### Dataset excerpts
┄┄┄┄┄┄┄┄┄┄┄┄┄┄┄┄┄┄┄┄

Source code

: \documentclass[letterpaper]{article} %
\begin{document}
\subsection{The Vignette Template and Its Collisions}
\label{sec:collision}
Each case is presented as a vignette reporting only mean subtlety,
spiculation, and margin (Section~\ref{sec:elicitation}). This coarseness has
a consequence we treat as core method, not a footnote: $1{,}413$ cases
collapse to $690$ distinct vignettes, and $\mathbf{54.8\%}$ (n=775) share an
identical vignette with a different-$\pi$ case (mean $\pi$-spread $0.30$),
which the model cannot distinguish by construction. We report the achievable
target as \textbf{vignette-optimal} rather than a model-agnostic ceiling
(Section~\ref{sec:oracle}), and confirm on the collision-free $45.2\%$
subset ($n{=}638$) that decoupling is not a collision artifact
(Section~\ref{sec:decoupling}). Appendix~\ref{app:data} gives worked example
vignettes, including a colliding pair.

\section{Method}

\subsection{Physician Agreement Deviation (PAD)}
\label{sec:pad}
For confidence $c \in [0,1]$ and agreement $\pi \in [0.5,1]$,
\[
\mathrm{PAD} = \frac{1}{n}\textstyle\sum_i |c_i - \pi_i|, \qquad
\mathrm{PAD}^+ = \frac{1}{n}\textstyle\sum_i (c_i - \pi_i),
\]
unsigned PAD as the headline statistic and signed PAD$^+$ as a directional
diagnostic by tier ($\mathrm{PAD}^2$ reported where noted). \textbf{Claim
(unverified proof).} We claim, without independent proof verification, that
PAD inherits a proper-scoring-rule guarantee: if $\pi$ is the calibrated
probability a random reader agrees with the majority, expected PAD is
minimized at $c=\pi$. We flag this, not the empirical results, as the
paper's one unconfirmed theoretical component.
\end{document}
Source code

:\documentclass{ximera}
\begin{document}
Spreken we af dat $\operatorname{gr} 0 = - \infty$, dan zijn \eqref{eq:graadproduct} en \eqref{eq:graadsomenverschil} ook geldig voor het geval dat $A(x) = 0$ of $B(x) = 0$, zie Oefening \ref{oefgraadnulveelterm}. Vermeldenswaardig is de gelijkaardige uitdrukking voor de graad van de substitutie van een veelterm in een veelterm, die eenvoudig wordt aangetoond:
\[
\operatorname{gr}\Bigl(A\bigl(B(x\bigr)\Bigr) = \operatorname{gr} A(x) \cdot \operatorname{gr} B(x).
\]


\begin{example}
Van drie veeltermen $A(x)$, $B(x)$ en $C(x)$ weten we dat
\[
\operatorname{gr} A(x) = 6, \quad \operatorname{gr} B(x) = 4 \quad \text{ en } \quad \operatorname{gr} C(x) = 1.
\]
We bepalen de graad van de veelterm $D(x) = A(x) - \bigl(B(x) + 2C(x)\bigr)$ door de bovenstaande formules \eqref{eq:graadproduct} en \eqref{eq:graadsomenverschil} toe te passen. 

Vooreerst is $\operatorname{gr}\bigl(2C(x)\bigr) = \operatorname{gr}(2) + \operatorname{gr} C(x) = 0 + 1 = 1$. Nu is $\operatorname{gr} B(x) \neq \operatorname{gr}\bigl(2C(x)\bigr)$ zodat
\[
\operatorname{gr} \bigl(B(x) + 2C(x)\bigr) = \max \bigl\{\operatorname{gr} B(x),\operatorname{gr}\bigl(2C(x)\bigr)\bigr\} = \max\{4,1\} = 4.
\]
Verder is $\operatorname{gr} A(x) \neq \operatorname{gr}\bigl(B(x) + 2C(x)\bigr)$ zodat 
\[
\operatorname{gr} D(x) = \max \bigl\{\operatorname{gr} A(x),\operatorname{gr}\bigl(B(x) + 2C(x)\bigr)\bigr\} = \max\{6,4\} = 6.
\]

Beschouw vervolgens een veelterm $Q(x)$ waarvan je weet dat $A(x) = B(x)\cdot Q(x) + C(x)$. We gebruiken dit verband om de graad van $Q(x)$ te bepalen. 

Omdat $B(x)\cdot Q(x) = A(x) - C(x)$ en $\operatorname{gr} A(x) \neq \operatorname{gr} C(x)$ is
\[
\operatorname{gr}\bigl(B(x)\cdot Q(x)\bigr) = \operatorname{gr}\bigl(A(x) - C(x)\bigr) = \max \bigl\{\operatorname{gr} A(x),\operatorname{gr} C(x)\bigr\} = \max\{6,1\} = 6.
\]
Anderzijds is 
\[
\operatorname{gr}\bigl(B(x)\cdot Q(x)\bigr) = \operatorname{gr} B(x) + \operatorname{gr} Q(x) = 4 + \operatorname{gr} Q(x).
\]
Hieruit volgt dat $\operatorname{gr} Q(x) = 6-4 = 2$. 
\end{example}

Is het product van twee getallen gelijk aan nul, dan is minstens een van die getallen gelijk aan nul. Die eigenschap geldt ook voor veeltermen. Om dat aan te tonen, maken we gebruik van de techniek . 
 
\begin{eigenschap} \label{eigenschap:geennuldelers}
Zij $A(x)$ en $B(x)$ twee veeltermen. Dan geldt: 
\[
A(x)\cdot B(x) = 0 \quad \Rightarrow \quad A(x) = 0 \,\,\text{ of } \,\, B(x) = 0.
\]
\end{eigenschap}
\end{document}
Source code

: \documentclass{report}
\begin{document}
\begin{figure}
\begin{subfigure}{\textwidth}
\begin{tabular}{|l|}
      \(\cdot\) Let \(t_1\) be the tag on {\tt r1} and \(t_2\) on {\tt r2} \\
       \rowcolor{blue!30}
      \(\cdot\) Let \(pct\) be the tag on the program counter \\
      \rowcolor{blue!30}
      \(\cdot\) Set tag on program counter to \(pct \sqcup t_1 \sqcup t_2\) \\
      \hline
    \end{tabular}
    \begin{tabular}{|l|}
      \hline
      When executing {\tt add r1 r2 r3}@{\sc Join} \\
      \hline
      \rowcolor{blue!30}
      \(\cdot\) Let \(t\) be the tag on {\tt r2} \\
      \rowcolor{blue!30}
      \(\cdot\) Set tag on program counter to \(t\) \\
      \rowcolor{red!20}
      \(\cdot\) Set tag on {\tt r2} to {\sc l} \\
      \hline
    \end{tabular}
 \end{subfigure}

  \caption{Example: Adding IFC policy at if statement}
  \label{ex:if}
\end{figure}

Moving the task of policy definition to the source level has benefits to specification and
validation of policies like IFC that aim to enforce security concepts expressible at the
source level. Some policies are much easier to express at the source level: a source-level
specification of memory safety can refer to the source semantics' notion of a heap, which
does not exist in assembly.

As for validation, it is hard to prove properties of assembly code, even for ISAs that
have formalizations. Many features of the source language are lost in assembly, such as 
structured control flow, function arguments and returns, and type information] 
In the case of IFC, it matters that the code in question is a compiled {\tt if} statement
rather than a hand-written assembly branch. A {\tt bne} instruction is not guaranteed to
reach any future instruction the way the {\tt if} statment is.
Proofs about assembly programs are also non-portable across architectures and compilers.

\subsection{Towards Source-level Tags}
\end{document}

┄┄┄┄┄┄┄┄┄┄┄┄┄┄┄┄┄┄┄┄

### Exercise instructions
Return every line from the entries above that contains the word "level".

### Answer below
Moving the task of policy definition to the source level has benefits to specification and
source level. Some policies are much easier to express at the source level: a source-level
\subsection{Towards Source-level Tags}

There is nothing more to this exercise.